27.3 C
Semarang
Senin, 30 Maret 2026

Kejar Target ‘Controlled Landfill’, Pemkab Kudus Percepat Penataan TPA




JATENGPOS.CO.ID, KUDUS – Pemkab Kudus terus memacu transformasi pengelolaan sampah di Tempat Pembuangan Akhir (TPA) Sampah Tanjungrejo, Jekulo. menuju sistem yang lebih modern dan ramah lingkungan. Langkah strategis ini diambil sebagai respons atas atensi pemerintah pusat terkait standarisasi pengelolaan limbah daerah.

Plt Kepala Dinas Perumahan, Kawasan Permukiman, dan Lingkungan Hidup (PKPLH) Kudus, Didik Tri Prasetya, mengungkapkan bahwa saat ini fokus utama terletak pada penataan fisik area TPA. Salah satunya adalah pengurukan zona pendamping menggunakan tanah, uruk guna menciptakan sistem yang lebih terkontrol.

‘’Kami melakukan penataan secara bertahap. Area pendamping diuruk agar pengelolaan sampah ke depan tidak lagi berantakan, melainkan lebih terstruktur,” ujar Didik, baru-baru ini.

Menurutnya, upaya ini merupakan bagian dari misi besar beralih dari sistem open dumping (sampah dibuang terbuka) menjadi controlled landfill. Dengan metode baru ini, kata Didik, sampah akan dikelola dengan pengaturan lapisan tanah penutup untuk mengendalikan dampak lingkungan, seperti bau dan potensi pencemaran air tanah.


Baca juga:  Inflasi di Kudus Alami Kenaikan 0,16 Persen

Tak hanya fokus pada penataan lahan, Pemkab Kudus juga mengandalkan teknologi Refuse Derived Fuel (RDF). Program ini mengolah sampah menjadi bahan bakar alternatif, yang diklaim efektif memangkas volume tumpukan sampah secara signifikan.

“RDF tetap berjalan dan menjadi pilar penting dalam perbaikan sistem ini. Targetnya jelas, menekan penumpukan sampah di hulu maupun hilir,” imbuhnya.

Pasca kunjungan tim kementerian beberapa waktu lalu, ritme pekerjaan di TPA diakui semakin cepat. Meski demikian, faktor alam menjadi tantangan tersendiri. Didik menyebut tim di lapangan terus berjibaku dengan waktu, terutama saat cuaca cerah.

‘’Jika tidak hujan, pekerjaan langsung kami kebut. Kami berusaha menjaga progres agar tetap sesuai target yang ditetapkan,” jelasnya.
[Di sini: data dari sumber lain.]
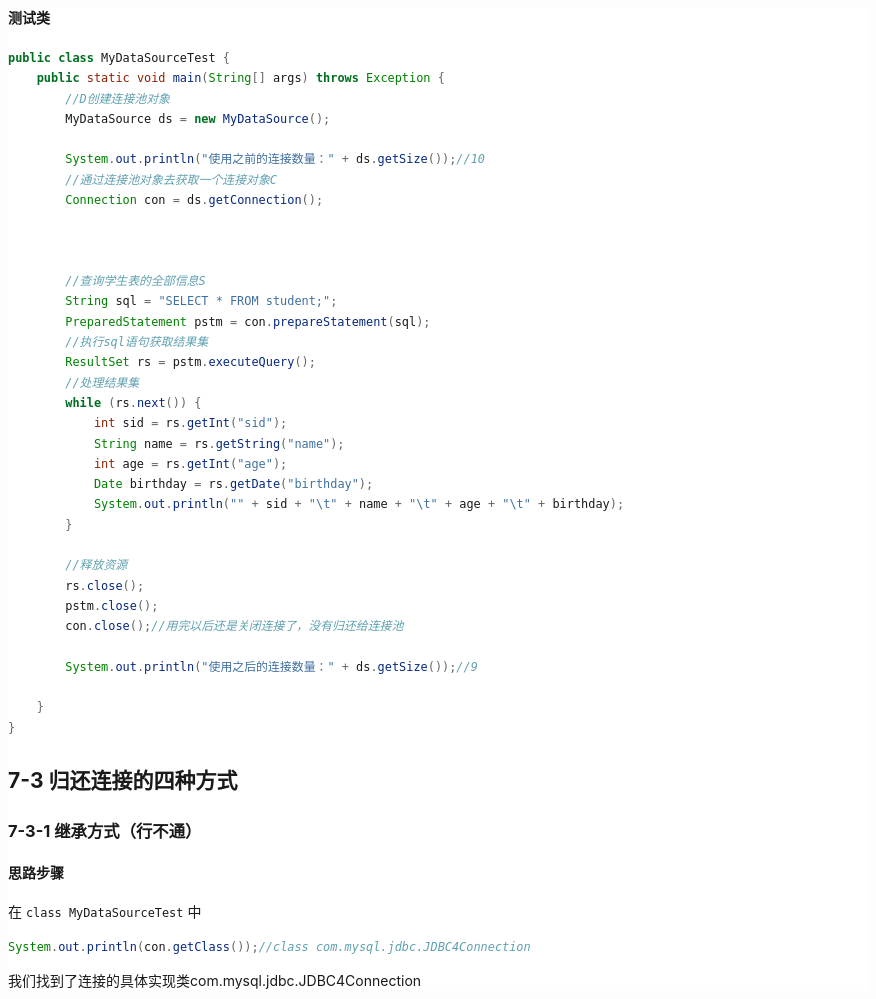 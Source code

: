 #### 测试类

```java
public class MyDataSourceTest {
    public static void main(String[] args) throws Exception {
        //D创建连接池对象
        MyDataSource ds = new MyDataSource();

        System.out.println("使用之前的连接数量：" + ds.getSize());//10
        //通过连接池对象去获取一个连接对象C
        Connection con = ds.getConnection();



        //查询学生表的全部信息S
        String sql = "SELECT * FROM student;";
        PreparedStatement pstm = con.prepareStatement(sql);
        //执行sql语句获取结果集
        ResultSet rs = pstm.executeQuery();
        //处理结果集
        while (rs.next()) {
            int sid = rs.getInt("sid");
            String name = rs.getString("name");
            int age = rs.getInt("age");
            Date birthday = rs.getDate("birthday");
            System.out.println("" + sid + "\t" + name + "\t" + age + "\t" + birthday);
        }

        //释放资源
        rs.close();
        pstm.close();
        con.close();//用完以后还是关闭连接了，没有归还给连接池

        System.out.println("使用之后的连接数量：" + ds.getSize());//9

    }
}
```

## 7-3 归还连接的四种方式

### 7-3-1 继承方式（行不通）

#### 思路步骤

在 `class MyDataSourceTest` 中

```java
System.out.println(con.getClass());//class com.mysql.jdbc.JDBC4Connection
```

我们找到了连接的具体实现类com.mysql.jdbc.JDBC4Connection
Baca juga:  Bos Charlie Hospital Beli 30 Persen Saham PSIS

Selain pembenahan infrastruktur, PKPLH juga meningkatkan kesiapsiagaan personel pasca-Lebaran. Seluruh petugas kebersihan, mulai dari penyapu jalan hingga pengangkut sampah, disiagakan penuh untuk mengantisipasi lonjakan volume sampah rumah tangga.

‘’Tim teknis juga rutin memantau potensi gangguan di jalur distribusi sampah, guna memastikan akses menuju TPA tetap lancar. Ke depan, kami membuka pintu lebar bagi kerja sama internasional, untuk pengembangan teknologi RDF agar pengelolaan sampah di Kudus semakin paripurna,’’ pungkasnya. (han/rit)




TERKINI




Rekomendasi

...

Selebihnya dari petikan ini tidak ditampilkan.